--- Listed entries Enclosed Below ---

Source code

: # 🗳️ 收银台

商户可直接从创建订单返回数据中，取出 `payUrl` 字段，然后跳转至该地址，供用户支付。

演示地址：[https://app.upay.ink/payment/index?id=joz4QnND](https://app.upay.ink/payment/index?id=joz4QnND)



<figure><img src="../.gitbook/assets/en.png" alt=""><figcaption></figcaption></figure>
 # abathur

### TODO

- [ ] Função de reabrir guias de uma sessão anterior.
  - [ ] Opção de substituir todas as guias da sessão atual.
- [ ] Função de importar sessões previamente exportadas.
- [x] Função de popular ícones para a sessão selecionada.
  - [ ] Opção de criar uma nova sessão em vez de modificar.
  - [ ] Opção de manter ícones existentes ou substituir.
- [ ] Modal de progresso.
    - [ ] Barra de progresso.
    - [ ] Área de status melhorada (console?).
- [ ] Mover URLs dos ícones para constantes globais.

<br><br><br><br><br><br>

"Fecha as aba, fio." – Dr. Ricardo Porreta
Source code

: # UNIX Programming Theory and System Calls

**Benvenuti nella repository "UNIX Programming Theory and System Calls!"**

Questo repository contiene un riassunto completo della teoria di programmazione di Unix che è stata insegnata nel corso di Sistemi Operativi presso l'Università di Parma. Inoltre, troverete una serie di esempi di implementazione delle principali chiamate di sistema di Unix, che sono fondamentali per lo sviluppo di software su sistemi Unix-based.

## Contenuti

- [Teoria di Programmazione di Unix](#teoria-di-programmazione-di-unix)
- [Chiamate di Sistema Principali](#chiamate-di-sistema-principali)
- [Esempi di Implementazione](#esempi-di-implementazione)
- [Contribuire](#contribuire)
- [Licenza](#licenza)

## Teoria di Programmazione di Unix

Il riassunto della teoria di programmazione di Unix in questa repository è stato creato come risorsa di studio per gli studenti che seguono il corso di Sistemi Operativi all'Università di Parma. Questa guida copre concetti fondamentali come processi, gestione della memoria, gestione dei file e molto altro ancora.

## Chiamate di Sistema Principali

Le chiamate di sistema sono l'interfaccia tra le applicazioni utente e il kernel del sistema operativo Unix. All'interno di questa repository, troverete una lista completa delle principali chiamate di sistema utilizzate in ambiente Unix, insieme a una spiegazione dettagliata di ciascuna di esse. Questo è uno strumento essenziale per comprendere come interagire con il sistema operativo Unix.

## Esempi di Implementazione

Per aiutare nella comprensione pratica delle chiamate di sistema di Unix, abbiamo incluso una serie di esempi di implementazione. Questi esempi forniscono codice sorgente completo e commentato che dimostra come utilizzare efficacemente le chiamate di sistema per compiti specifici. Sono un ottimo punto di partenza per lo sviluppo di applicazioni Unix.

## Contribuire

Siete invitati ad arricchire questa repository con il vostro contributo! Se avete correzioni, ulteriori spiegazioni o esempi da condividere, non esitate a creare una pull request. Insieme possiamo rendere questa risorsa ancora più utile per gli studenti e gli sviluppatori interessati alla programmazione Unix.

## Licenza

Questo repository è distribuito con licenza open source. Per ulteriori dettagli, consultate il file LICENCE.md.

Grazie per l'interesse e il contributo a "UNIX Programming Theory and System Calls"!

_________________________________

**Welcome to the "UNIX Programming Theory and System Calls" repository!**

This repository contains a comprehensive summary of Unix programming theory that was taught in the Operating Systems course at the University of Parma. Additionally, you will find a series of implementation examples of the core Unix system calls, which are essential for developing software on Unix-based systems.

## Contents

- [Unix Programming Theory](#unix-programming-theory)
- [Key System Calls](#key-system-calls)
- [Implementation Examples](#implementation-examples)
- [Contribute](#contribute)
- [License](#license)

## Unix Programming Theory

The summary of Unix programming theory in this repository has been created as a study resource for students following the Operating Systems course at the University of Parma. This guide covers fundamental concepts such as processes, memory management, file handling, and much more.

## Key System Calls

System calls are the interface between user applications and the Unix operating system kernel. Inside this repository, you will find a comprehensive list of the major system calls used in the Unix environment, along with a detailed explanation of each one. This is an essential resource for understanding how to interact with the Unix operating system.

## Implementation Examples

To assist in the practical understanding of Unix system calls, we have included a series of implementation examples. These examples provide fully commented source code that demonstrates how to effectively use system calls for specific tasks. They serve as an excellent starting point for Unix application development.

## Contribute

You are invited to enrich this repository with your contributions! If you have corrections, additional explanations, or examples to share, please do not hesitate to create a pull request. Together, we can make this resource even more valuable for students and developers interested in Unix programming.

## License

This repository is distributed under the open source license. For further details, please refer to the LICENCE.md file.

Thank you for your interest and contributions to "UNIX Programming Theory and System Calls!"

--- End of Enclosed Listed entries ---

__Problem details__:
Each line above is to be repeated exactly.

__Answer for the task__:
Source code

: # 🗳️ 收银台

商户可直接从创建订单返回数据中，取出 `payUrl` 字段，然后跳转至该地址，供用户支付。

演示地址：[https://app.upay.ink/payment/index?id=joz4QnND](https://app.upay.ink/payment/index?id=joz4QnND)



<figure><img src="../.gitbook/assets/en.png" alt=""><figcaption></figcaption></figure>
 # abathur

### TODO

- [ ] Função de reabrir guias de uma sessão anterior.
  - [ ] Opção de substituir todas as guias da sessão atual.
- [ ] Função de importar sessões previamente exportadas.
- [x] Função de popular ícones para a sessão selecionada.
  - [ ] Opção de criar uma nova sessão em vez de modificar.
  - [ ] Opção de manter ícones existentes ou substituir.
- [ ] Modal de progresso.
    - [ ] Barra de progresso.
    - [ ] Área de status melhorada (console?).
- [ ] Mover URLs dos ícones para constantes globais.

<br><br><br><br><br><br>

"Fecha as aba, fio." – Dr. Ricardo Porreta
Source code

: # UNIX Programming Theory and System Calls

**Benvenuti nella repository "UNIX Programming Theory and System Calls!"**

Questo repository contiene un riassunto completo della teoria di programmazione di Unix che è stata insegnata nel corso di Sistemi Operativi presso l'Università di Parma. Inoltre, troverete una serie di esempi di implementazione delle principali chiamate di sistema di Unix, che sono fondamentali per lo sviluppo di software su sistemi Unix-based.

## Contenuti

- [Teoria di Programmazione di Unix](#teoria-di-programmazione-di-unix)
- [Chiamate di Sistema Principali](#chiamate-di-sistema-principali)
- [Esempi di Implementazione](#esempi-di-implementazione)
- [Contribuire](#contribuire)
- [Licenza](#licenza)

## Teoria di Programmazione di Unix

Il riassunto della teoria di programmazione di Unix in questa repository è stato creato come risorsa di studio per gli studenti che seguono il corso di Sistemi Operativi all'Università di Parma. Questa guida copre concetti fondamentali come processi, gestione della memoria, gestione dei file e molto altro ancora.

## Chiamate di Sistema Principali

Le chiamate di sistema sono l'interfaccia tra le applicazioni utente e il kernel del sistema operativo Unix. All'interno di questa repository, troverete una lista completa delle principali chiamate di sistema utilizzate in ambiente Unix, insieme a una spiegazione dettagliata di ciascuna di esse. Questo è uno strumento essenziale per comprendere come interagire con il sistema operativo Unix.

## Esempi di Implementazione

Per aiutare nella comprensione pratica delle chiamate di sistema di Unix, abbiamo incluso una serie di esempi di implementazione. Questi esempi forniscono codice sorgente completo e commentato che dimostra come utilizzare efficacemente le chiamate di sistema per compiti specifici. Sono un ottimo punto di partenza per lo sviluppo di applicazioni Unix.

## Contribuire

Siete invitati ad arricchire questa repository con il vostro contributo! Se avete correzioni, ulteriori spiegazioni o esempi da condividere, non esitate a creare una pull request. Insieme possiamo rendere questa risorsa ancora più utile per gli studenti e gli sviluppatori interessati alla programmazione Unix.

## Licenza

Questo repository è distribuito con licenza open source. Per ulteriori dettagli, consultate il file LICENCE.md.

Grazie per l'interesse e il contributo a "UNIX Programming Theory and System Calls"!

_________________________________

**Welcome to the "UNIX Programming Theory and System Calls" repository!**

This repository contains a comprehensive summary of Unix programming theory that was taught in the Operating Systems course at the University of Parma. Additionally, you will find a series of implementation examples of the core Unix system calls, which are essential for developing software on Unix-based systems.

## Contents

- [Unix Programming Theory](#unix-programming-theory)
- [Key System Calls](#key-system-calls)
- [Implementation Examples](#implementation-examples)
- [Contribute](#contribute)
- [License](#license)

## Unix Programming Theory

The summary of Unix programming theory in this repository has been created as a study resource for students following the Operating Systems course at the University of Parma. This guide covers fundamental concepts such as processes, memory management, file handling, and much more.

## Key System Calls

System calls are the interface between user applications and the Unix operating system kernel. Inside this repository, you will find a comprehensive list of the major system calls used in the Unix environment, along with a detailed explanation of each one. This is an essential resource for understanding how to interact with the Unix operating system.

## Implementation Examples

To assist in the practical understanding of Unix system calls, we have included a series of implementation examples. These examples provide fully commented source code that demonstrates how to effectively use system calls for specific tasks. They serve as an excellent starting point for Unix application development.

## Contribute

You are invited to enrich this repository with your contributions! If you have corrections, additional explanations, or examples to share, please do not hesitate to create a pull request. Together, we can make this resource even more valuable for students and developers interested in Unix programming.

## License

This repository is distributed under the open source license. For further details, please refer to the LICENCE.md file.

Thank you for your interest and contributions to "UNIX Programming Theory and System Calls!"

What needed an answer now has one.